Spoonbenders follows the lives of a "somewhat dysfunctional and often hilarious" Telemachus family. The main characters include: Teddy Telemachus, the patriarch (a con man); Maureen, his wife (a powerful psychic); their three children Irene (a human lie detector), Frankie (a telekinetic), and Buddy (a person who can foretell the future); and Matty, Irene's son who can travel outside his body when sexually aroused by thoughts of his cousin Mary Alice (nicknamed Malice).

The story line of Spoonbenders moves back and forth between the 1960s, when Teddy and Maureen meet in a classified ESP study, and the 1990s, when their three children are coping with life and the death of their mother. In the early days, the Telemachus family toured as a group showing off their superpowers. This early success is thwarted when they participate on a television show and are debunked, James Randi style, and discredited. As adult children, Irene, Frankie, and Buddy are struggling to cope. Irene's lie detecting abilities have ruined her relationships, Frankie's telekinesis, rather than help him, has gotten him in trouble with the mob with a get rich scheme, and Buddy's "memory of the future" has left him verbally paralyzed (he does not want to upset the future) and digging holes in his father's backyard. Irene's 14-year-old son, Matty, too, develops out-of-body experiences while spying on his step-cousin, Mary Alice, and masturbating. Along with threats from the mob, the family is being investigated by a government agent who had worked with Maureen years earlier.

==Reception==
The novel was nominated for the 2018 Nebula Award.

Spoonbenders has received positive reviews from critics who describe it as an unexpectedly funny, charming, touching, and "fascinating glimpse" into the lives of people who believe they have psychic powers: a magical magic trick of sorts.
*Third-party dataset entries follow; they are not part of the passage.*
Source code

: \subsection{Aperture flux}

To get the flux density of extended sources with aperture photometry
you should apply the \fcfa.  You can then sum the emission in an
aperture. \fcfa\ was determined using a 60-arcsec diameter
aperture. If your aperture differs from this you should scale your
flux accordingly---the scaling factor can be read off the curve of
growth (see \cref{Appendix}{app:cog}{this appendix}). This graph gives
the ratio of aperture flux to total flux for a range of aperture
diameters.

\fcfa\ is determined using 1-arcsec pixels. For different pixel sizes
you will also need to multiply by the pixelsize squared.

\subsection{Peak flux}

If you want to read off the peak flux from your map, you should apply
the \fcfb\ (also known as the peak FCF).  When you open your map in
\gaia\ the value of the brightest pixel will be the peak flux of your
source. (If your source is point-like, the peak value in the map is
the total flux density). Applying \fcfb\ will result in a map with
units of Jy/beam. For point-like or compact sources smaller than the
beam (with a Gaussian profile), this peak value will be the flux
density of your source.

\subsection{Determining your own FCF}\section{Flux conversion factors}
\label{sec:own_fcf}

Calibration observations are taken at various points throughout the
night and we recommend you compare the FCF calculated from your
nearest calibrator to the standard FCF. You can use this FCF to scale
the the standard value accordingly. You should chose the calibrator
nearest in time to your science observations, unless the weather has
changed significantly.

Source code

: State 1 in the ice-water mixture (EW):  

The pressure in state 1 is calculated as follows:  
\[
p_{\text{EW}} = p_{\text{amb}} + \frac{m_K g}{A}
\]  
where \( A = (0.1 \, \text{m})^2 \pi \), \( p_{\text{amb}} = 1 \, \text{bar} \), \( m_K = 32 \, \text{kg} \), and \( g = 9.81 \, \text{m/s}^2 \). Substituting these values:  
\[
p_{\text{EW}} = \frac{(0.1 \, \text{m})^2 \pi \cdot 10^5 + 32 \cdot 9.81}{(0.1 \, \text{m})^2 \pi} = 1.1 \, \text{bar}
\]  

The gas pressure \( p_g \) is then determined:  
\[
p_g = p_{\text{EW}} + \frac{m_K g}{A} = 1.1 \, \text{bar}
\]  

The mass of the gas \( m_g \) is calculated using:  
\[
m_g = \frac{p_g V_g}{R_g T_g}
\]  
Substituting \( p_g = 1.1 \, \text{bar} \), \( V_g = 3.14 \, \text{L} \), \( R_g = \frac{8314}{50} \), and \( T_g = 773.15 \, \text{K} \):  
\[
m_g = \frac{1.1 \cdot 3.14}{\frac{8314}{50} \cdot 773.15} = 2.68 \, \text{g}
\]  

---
Gary K. Wolfe, of the Chicago Tribune, wrote: "Gregory makes excellent use of the comic potential of hapless superpowers and sets up some intriguing mysteries, but mostly the novel is a celebration of family love and self-protection."

The New York Times reviewer, Manual Gonzales, while favorable to the book overall, found the story lacking in a few places when Gregory "sped through moments that should linger" and "left loose ends untied". He noted that Maureen McKinnon's storyline could have been developed further. While Amal El-Mohtar of NPR found Matty's behavior toward his step-cousin "sleazy and not endearing", Gonzales mentioned that Mary Alice (Malice), "spends most of the novel gothy and removed" and then shows up in the final act of the book sympathetic, forgiving, and willing to "help Matty project".

==Adaptations==
As of September 2019, You're the Worst showrunner Stephen Falk has been developing a pilot development for Showtime.